Military counter-drone systems are built for environments where neutralising the threat is the primary objective. Civilian environments have a different set of constraints entirely: spectrum co-existence and the risk of disrupting legitimate activity nearby.
A further challenge is the lack of a clear line of responsibility and the absence of a common, centralised overview of airspace activity. Questions of jurisdiction become particularly complex in a non-military context. That said, detection in a civilian setting can actually be more reliable and effective: denser infrastructure, fixed sensor placement and the ability to correlate multiple data sources mean that understanding what is happening in your airspace is often more achievable than in a battlefield environment.
Take jamming as an example. In a civilian context, jamming will disrupt emergency services communications, aviation systems or medical equipment within range. A jammer does not distinguish between the drone it is targeting and everything else sharing that spectrum.

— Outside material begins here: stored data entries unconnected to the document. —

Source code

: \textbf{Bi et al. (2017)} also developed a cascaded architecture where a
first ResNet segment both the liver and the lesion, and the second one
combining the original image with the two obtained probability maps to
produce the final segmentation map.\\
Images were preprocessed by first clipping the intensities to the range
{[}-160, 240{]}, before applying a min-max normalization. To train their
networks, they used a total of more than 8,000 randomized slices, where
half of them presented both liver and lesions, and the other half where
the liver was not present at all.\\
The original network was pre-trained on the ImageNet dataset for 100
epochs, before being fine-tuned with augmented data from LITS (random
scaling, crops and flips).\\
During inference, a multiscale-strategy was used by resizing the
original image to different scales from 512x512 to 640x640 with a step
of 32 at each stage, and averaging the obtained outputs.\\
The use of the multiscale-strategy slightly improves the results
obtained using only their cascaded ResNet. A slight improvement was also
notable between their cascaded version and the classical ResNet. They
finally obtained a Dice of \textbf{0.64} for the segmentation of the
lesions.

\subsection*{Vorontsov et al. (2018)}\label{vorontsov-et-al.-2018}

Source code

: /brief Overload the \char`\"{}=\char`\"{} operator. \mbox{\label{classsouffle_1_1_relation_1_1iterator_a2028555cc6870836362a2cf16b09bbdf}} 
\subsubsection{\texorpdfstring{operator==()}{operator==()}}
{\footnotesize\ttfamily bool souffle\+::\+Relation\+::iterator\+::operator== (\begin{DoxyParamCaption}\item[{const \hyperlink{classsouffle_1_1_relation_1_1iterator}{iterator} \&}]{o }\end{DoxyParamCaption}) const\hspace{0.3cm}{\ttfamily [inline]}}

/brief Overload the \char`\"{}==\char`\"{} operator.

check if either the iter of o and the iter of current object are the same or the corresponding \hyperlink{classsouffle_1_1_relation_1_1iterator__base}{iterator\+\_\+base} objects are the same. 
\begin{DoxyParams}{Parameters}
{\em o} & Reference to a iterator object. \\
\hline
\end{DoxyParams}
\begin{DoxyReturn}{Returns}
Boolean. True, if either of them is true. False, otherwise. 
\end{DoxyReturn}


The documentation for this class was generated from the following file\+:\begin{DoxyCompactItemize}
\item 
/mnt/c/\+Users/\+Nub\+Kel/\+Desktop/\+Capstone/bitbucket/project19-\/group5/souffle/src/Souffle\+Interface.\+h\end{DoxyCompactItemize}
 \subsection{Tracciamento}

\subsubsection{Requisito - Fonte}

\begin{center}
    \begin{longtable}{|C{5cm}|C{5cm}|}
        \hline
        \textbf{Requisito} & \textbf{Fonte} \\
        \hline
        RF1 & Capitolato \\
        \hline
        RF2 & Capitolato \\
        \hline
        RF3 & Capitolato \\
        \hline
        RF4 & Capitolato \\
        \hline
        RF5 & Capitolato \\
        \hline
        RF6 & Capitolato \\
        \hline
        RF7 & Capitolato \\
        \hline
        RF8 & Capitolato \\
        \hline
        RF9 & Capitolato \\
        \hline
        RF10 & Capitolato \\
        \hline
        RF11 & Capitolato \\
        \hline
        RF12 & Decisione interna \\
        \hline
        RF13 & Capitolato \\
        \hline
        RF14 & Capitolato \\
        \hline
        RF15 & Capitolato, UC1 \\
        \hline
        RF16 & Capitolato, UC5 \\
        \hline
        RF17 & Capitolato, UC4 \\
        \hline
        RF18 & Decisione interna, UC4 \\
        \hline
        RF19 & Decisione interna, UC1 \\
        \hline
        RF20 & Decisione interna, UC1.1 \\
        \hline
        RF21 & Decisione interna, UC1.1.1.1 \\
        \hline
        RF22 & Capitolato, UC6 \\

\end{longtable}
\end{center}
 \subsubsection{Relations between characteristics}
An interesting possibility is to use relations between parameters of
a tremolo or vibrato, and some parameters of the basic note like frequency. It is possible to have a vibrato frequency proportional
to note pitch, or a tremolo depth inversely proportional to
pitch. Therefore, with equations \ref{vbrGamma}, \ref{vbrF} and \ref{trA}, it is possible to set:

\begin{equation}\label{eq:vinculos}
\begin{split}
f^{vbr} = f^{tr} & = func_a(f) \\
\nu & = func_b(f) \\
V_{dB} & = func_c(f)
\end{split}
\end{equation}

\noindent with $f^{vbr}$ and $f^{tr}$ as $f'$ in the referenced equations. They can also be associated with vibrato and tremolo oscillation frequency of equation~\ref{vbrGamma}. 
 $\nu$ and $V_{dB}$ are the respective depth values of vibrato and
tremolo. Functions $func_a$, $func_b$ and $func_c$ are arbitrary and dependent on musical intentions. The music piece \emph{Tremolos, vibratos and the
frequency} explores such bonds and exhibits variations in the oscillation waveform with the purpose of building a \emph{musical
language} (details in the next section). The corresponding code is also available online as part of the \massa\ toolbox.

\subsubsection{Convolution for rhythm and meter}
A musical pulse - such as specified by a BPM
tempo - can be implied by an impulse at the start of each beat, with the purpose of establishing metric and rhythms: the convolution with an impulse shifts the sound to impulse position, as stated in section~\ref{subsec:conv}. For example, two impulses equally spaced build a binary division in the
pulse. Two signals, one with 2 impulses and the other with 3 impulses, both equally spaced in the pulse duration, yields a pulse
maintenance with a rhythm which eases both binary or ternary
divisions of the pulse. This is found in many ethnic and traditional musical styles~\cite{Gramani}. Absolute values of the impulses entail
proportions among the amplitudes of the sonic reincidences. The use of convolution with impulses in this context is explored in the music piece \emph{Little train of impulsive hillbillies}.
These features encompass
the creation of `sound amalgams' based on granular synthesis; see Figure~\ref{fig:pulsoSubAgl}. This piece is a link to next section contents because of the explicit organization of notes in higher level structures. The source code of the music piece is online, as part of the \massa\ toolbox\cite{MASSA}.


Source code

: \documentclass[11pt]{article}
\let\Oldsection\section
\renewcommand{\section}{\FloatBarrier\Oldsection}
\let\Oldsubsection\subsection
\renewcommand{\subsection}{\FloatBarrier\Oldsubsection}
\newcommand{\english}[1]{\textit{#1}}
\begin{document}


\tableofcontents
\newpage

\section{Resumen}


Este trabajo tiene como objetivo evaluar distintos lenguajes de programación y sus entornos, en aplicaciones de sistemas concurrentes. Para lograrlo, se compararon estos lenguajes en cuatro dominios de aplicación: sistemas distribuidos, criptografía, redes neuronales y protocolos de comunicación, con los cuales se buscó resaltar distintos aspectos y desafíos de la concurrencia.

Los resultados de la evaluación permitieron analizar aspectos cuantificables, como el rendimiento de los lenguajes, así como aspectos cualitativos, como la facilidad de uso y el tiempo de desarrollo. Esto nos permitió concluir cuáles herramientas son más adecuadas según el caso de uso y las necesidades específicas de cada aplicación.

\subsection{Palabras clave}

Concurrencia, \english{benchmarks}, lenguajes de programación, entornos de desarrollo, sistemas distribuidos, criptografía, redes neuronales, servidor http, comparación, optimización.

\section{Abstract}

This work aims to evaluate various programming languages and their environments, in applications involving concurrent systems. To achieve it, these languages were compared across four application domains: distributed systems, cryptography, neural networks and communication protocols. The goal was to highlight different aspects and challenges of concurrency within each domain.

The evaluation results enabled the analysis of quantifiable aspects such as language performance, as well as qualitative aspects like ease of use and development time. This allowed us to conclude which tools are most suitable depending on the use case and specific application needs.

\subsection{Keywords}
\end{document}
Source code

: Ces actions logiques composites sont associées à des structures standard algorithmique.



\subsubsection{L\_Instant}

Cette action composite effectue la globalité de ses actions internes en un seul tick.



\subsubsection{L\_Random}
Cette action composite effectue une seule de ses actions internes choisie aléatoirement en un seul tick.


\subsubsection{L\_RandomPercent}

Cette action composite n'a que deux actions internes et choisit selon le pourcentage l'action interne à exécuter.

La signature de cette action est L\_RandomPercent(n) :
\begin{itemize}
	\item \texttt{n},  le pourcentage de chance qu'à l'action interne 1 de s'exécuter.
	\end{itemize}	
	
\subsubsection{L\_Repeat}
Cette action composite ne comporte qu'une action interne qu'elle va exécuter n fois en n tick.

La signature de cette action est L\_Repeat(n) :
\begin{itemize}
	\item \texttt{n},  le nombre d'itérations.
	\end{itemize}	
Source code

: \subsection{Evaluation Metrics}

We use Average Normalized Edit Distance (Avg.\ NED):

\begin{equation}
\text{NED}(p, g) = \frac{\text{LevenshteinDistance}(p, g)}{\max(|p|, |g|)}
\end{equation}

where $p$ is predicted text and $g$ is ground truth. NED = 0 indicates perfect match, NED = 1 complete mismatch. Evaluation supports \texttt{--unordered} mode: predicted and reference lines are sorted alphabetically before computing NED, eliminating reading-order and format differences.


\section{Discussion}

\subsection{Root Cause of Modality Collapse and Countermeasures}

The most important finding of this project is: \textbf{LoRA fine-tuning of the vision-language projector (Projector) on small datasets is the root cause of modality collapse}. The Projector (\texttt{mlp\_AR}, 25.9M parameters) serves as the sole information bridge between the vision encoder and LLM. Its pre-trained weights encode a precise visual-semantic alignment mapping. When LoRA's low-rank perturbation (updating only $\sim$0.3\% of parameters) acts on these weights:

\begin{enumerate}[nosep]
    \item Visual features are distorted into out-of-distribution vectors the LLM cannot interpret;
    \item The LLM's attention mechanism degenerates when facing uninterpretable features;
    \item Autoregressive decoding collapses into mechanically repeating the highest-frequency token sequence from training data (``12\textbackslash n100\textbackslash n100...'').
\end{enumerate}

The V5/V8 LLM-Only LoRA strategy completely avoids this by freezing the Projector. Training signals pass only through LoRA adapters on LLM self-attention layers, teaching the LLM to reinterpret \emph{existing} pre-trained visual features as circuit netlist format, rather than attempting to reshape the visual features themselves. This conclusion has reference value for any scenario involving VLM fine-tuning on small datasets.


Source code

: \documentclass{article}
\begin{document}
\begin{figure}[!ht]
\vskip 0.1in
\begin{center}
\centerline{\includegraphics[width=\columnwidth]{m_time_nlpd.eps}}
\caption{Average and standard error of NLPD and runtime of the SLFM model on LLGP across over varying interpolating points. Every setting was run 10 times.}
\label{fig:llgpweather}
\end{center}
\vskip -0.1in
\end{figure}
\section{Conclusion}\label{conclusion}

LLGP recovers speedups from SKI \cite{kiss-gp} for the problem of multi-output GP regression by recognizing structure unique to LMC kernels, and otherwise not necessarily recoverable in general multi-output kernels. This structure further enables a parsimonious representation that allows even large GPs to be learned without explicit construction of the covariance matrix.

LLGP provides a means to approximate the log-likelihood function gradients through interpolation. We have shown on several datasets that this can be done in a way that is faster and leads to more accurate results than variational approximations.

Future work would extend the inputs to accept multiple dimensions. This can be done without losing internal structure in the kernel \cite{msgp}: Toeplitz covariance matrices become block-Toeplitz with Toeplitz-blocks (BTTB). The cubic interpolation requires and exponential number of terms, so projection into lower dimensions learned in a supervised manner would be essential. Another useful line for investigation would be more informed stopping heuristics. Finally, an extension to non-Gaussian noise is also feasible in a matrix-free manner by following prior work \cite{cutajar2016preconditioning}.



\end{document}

The answer is not to rule out active mitigation, it is to build the framework that makes it usable responsibly. High-risk sites should have access to proportionate responses, but only within a clear and accountable structure. That starts with operators being able to show they understood what was happening in their airspace before they acted; what they saw, how they read the situation and why they responded the way they did. Without that foundation, the argument for stronger powers will not land with regulators or in court. You have to be able to see and evidence what is happening before you can justify doing anything about it.